(Extracted data entries)
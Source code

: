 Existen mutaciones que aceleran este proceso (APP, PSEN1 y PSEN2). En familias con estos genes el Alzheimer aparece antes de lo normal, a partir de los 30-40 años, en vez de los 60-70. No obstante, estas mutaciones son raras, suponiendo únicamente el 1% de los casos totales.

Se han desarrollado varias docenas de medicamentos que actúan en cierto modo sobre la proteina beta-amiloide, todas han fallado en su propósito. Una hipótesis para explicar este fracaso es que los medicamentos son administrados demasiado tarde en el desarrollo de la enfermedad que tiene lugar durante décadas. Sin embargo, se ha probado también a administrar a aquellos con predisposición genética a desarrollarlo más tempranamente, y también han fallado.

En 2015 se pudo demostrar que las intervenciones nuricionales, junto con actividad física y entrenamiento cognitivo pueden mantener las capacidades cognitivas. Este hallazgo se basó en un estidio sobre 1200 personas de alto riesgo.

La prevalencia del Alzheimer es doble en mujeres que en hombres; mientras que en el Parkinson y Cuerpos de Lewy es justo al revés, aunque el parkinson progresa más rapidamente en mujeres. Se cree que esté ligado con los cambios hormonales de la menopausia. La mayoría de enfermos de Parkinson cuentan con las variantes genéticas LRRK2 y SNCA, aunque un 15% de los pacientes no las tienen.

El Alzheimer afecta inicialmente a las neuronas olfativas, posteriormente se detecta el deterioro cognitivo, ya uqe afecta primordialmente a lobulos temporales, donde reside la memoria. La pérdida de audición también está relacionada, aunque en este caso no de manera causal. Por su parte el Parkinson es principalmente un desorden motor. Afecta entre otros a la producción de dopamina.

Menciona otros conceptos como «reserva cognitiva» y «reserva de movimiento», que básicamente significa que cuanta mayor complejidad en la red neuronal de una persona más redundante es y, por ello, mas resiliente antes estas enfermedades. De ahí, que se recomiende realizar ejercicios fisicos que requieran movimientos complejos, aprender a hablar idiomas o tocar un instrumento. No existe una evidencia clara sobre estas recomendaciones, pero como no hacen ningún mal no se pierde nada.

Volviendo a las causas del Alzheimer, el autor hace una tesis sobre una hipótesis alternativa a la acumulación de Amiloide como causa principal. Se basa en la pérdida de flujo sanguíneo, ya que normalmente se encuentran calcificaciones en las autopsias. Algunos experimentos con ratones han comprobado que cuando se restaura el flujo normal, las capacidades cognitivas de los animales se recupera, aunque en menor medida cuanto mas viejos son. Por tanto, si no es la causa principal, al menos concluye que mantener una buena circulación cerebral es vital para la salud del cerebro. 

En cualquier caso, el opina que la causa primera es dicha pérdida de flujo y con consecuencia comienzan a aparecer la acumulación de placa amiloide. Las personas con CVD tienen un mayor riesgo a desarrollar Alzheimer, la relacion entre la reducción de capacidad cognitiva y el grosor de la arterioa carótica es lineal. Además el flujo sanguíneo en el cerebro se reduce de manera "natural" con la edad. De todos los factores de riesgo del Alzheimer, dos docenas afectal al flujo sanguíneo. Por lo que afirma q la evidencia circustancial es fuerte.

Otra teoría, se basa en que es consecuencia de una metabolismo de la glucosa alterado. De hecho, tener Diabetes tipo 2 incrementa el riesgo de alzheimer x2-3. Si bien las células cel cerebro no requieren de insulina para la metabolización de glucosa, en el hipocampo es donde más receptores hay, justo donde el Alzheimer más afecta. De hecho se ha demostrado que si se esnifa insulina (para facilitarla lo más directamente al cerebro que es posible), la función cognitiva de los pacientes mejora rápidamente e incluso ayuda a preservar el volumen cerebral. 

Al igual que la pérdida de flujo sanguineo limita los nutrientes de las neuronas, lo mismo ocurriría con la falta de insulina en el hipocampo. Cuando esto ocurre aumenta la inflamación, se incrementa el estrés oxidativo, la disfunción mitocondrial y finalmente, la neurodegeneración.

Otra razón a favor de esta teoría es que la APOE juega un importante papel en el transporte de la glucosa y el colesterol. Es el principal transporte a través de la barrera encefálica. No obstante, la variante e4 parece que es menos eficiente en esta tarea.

> **Instructions for the task**:
When a line of the data holds the string "basa", pick it out and copy it.

> **Response**:
Volviendo a las causas del Alzheimer, el autor hace una tesis sobre una hipótesis alternativa a la acumulación de Amiloide como causa principal. Se basa en la pérdida de flujo sanguíneo, ya que normalmente se encuentran calcificaciones en las autopsias. Algunos experimentos con ratones han comprobado que cuando se restaura el flujo normal, las capacidades cognitivas de los animales se recupera, aunque en menor medida cuanto mas viejos son. Por tanto, si no es la causa principal, al menos concluye que mantener una buena circulación cerebral es vital para la salud del cerebro. 
Otra teoría, se basa en que es consecuencia de una metabolismo de la glucosa alterado. De hecho, tener Diabetes tipo 2 incrementa el riesgo de alzheimer x2-3. Si bien las células cel cerebro no requieren de insulina para la metabolización de glucosa, en el hipocampo es donde más receptores hay, justo donde el Alzheimer más afecta. De hecho se ha demostrado que si se esnifa insulina (para facilitarla lo más directamente al cerebro que es posible), la función cognitiva de los pacientes mejora rápidamente e incluso ayuda a preservar el volumen cerebral. 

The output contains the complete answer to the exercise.